Excerpts from a dataset
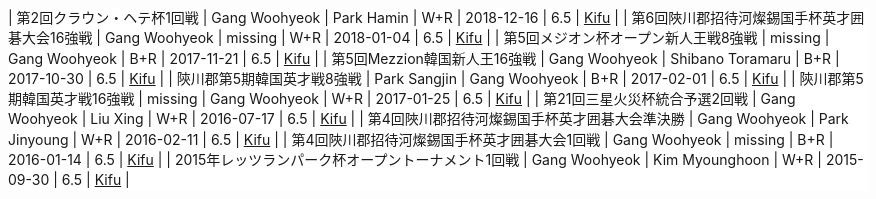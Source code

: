 | 第2回クラウン・ヘテ杯1回戦 | Gang Woohyeok | Park Hamin | W+R | 2018-12-16 | 6.5 | [Kifu](https://kifudepot.net/kifucontents.php?id=%2FkIKUfU%2BRPXGtpi7bWjH0Q%3D%3D) | 
| 第6回陜川郡招待河燦錫国手杯英才囲碁大会16強戦 | Gang Woohyeok | missing | W+R | 2018-01-04 | 6.5 | [Kifu](https://kifudepot.net/kifucontents.php?id=GXkWmjfSEAK9HpqVz5V0GQ%3D%3D) | 
| 第5回メジオン杯オープン新人王戦8強戦 | missing | Gang Woohyeok | B+R | 2017-11-21 | 6.5 | [Kifu](https://kifudepot.net/kifucontents.php?id=sEjCVXl8%2BVJlqy%2B4F7w4ow%3D%3D) | 
| 第5回Mezzion韓国新人王16強戦 | Gang Woohyeok | Shibano Toramaru | B+R | 2017-10-30 | 6.5 | [Kifu](https://kifudepot.net/kifucontents.php?id=5sgna%2FSoPVlAGnrNQNVhWg%3D%3D) | 
| 陝川郡第5期韓国英才戦8強戦 | Park Sangjin | Gang Woohyeok | B+R | 2017-02-01 | 6.5 | [Kifu](https://kifudepot.net/kifucontents.php?id=16Q3kgSK9%2B8LHPnLnBe1Hg%3D%3D) | 
| 陝川郡第5期韓国英才戦16強戦 | missing | Gang Woohyeok | W+R | 2017-01-25 | 6.5 | [Kifu](https://kifudepot.net/kifucontents.php?id=nkE5a9kTl7vvDyLbcBgOKw%3D%3D) | 
| 第21回三星火災杯統合予選2回戦 | Gang Woohyeok | Liu Xing | W+R | 2016-07-17 | 6.5 | [Kifu](https://kifudepot.net/kifucontents.php?id=TUuQ9MmheZEYvc8T80%2BWBQ%3D%3D) | 
| 第4回陜川郡招待河燦錫国手杯英才囲碁大会準決勝 | Gang Woohyeok | Park Jinyoung | W+R | 2016-02-11 | 6.5 | [Kifu](https://kifudepot.net/kifucontents.php?id=nmb2cBc92zfSUm6gddX5%2Bw%3D%3D) | 
| 第4回陜川郡招待河燦錫国手杯英才囲碁大会1回戦 | Gang Woohyeok | missing | B+R | 2016-01-14 | 6.5 | [Kifu](https://kifudepot.net/kifucontents.php?id=GZK%2BErne15iharE1HwgeFA%3D%3D) | 
| 2015年レッツランパーク杯オープントーナメント1回戦 | Gang Woohyeok | Kim Myounghoon | W+R | 2015-09-30 | 6.5 | [Kifu](https://kifudepot.net/kifucontents.php?id=qYczLkGAX5%2FoqFDXaCdHGw%3D%3D) |




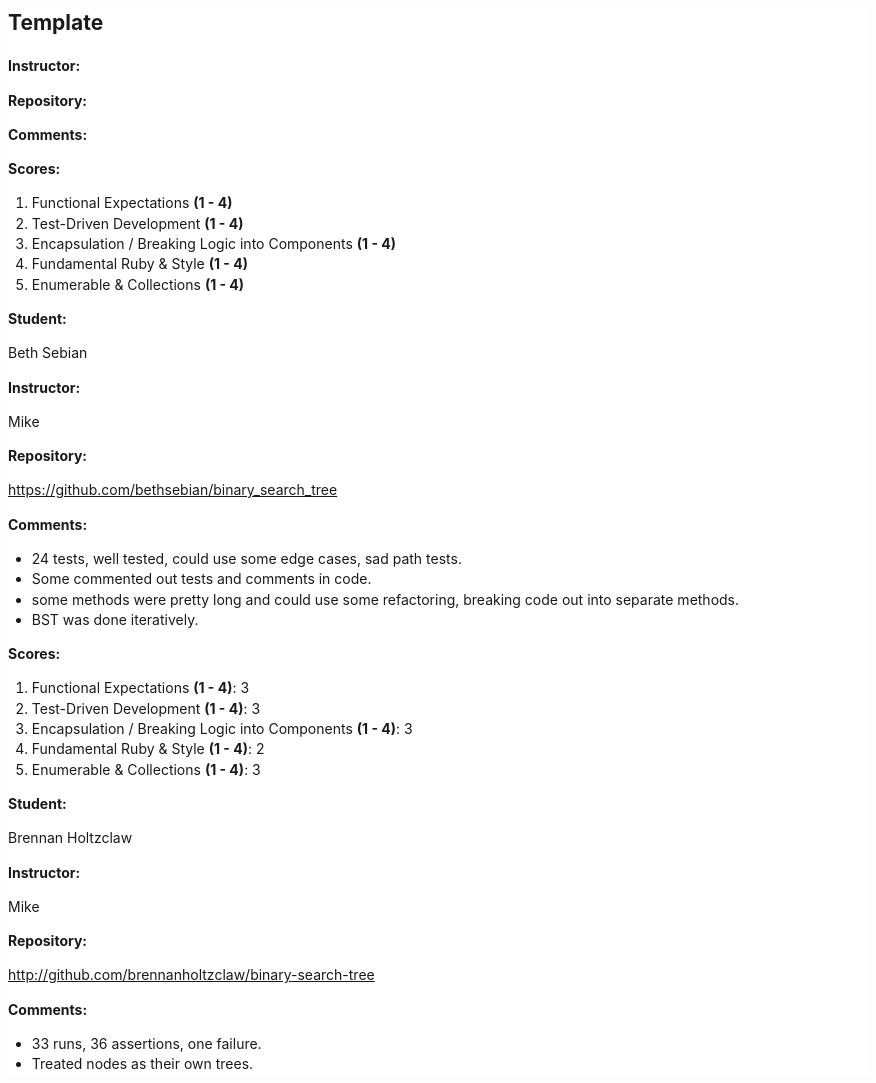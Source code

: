 ## Template

__Instructor:__

__Repository:__

__Comments:__

__Scores:__

1. Functional Expectations __(1 - 4)__
2. Test-Driven Development __(1 - 4)__
3. Encapsulation / Breaking Logic into Components __(1 - 4)__
4. Fundamental Ruby & Style __(1 - 4)__
5. Enumerable & Collections __(1 - 4)__


__Student:__

Beth Sebian

__Instructor:__

Mike


__Repository:__

https://github.com/bethsebian/binary_search_tree

__Comments:__

* 24 tests, well tested, could use some edge cases, sad path tests.
* Some commented out tests and comments in code.
* some methods were pretty long and could use some refactoring,
breaking code out into separate methods.
* BST was done iteratively.

__Scores:__

1. Functional Expectations __(1 - 4)__: 3
2. Test-Driven Development __(1 - 4)__: 3
3. Encapsulation / Breaking Logic into Components __(1 - 4)__: 3
4. Fundamental Ruby & Style __(1 - 4)__: 2
5. Enumerable & Collections __(1 - 4)__: 3

__Student:__

Brennan Holtzclaw

__Instructor:__

Mike

__Repository:__

http://github.com/brennanholtzclaw/binary-search-tree

__Comments:__

* 33 runs, 36 assertions, one failure.
* Treated nodes as their own trees.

— TASK TO CARRY OUT —
Keep the pictures out of the copy and write out the data exactly as it stands.

— YOUR RESPONSE —
Source code

: | 第2回クラウン・ヘテ杯1回戦 | Gang Woohyeok | Park Hamin | W+R | 2018-12-16 | 6.5 | [Kifu](https://kifudepot.net/kifucontents.php?id=%2FkIKUfU%2BRPXGtpi7bWjH0Q%3D%3D) | 
| 第6回陜川郡招待河燦錫国手杯英才囲碁大会16強戦 | Gang Woohyeok | missing | W+R | 2018-01-04 | 6.5 | [Kifu](https://kifudepot.net/kifucontents.php?id=GXkWmjfSEAK9HpqVz5V0GQ%3D%3D) | 
| 第5回メジオン杯オープン新人王戦8強戦 | missing | Gang Woohyeok | B+R | 2017-11-21 | 6.5 | [Kifu](https://kifudepot.net/kifucontents.php?id=sEjCVXl8%2BVJlqy%2B4F7w4ow%3D%3D) | 
| 第5回Mezzion韓国新人王16強戦 | Gang Woohyeok | Shibano Toramaru | B+R | 2017-10-30 | 6.5 | [Kifu](https://kifudepot.net/kifucontents.php?id=5sgna%2FSoPVlAGnrNQNVhWg%3D%3D) | 
| 陝川郡第5期韓国英才戦8強戦 | Park Sangjin | Gang Woohyeok | B+R | 2017-02-01 | 6.5 | [Kifu](https://kifudepot.net/kifucontents.php?id=16Q3kgSK9%2B8LHPnLnBe1Hg%3D%3D) | 
| 陝川郡第5期韓国英才戦16強戦 | missing | Gang Woohyeok | W+R | 2017-01-25 | 6.5 | [Kifu](https://kifudepot.net/kifucontents.php?id=nkE5a9kTl7vvDyLbcBgOKw%3D%3D) | 
| 第21回三星火災杯統合予選2回戦 | Gang Woohyeok | Liu Xing | W+R | 2016-07-17 | 6.5 | [Kifu](https://kifudepot.net/kifucontents.php?id=TUuQ9MmheZEYvc8T80%2BWBQ%3D%3D) | 
| 第4回陜川郡招待河燦錫国手杯英才囲碁大会準決勝 | Gang Woohyeok | Park Jinyoung | W+R | 2016-02-11 | 6.5 | [Kifu](https://kifudepot.net/kifucontents.php?id=nmb2cBc92zfSUm6gddX5%2Bw%3D%3D) | 
| 第4回陜川郡招待河燦錫国手杯英才囲碁大会1回戦 | Gang Woohyeok | missing | B+R | 2016-01-14 | 6.5 | [Kifu](https://kifudepot.net/kifucontents.php?id=GZK%2BErne15iharE1HwgeFA%3D%3D) | 
| 2015年レッツランパーク杯オープントーナメント1回戦 | Gang Woohyeok | Kim Myounghoon | W+R | 2015-09-30 | 6.5 | [Kifu](https://kifudepot.net/kifucontents.php?id=qYczLkGAX5%2FoqFDXaCdHGw%3D%3D) |




Source code

: ## Template

__Instructor:__

__Repository:__

__Comments:__

__Scores:__

1. Functional Expectations __(1 - 4)__
2. Test-Driven Development __(1 - 4)__
3. Encapsulation / Breaking Logic into Components __(1 - 4)__
4. Fundamental Ruby & Style __(1 - 4)__
5. Enumerable & Collections __(1 - 4)__


__Student:__

Beth Sebian

__Instructor:__

Mike


__Repository:__

https://github.com/bethsebian/binary_search_tree

__Comments:__

* 24 tests, well tested, could use some edge cases, sad path tests.
* Some commented out tests and comments in code.
* some methods were pretty long and could use some refactoring,
breaking code out into separate methods.
* BST was done iteratively.

__Scores:__

1. Functional Expectations __(1 - 4)__: 3
2. Test-Driven Development __(1 - 4)__: 3
3. Encapsulation / Breaking Logic into Components __(1 - 4)__: 3
4. Fundamental Ruby & Style __(1 - 4)__: 2
5. Enumerable & Collections __(1 - 4)__: 3

__Student:__

Brennan Holtzclaw

__Instructor:__

Mike

__Repository:__

http://github.com/brennanholtzclaw/binary-search-tree

__Comments:__

* 33 runs, 36 assertions, one failure.
* Treated nodes as their own trees.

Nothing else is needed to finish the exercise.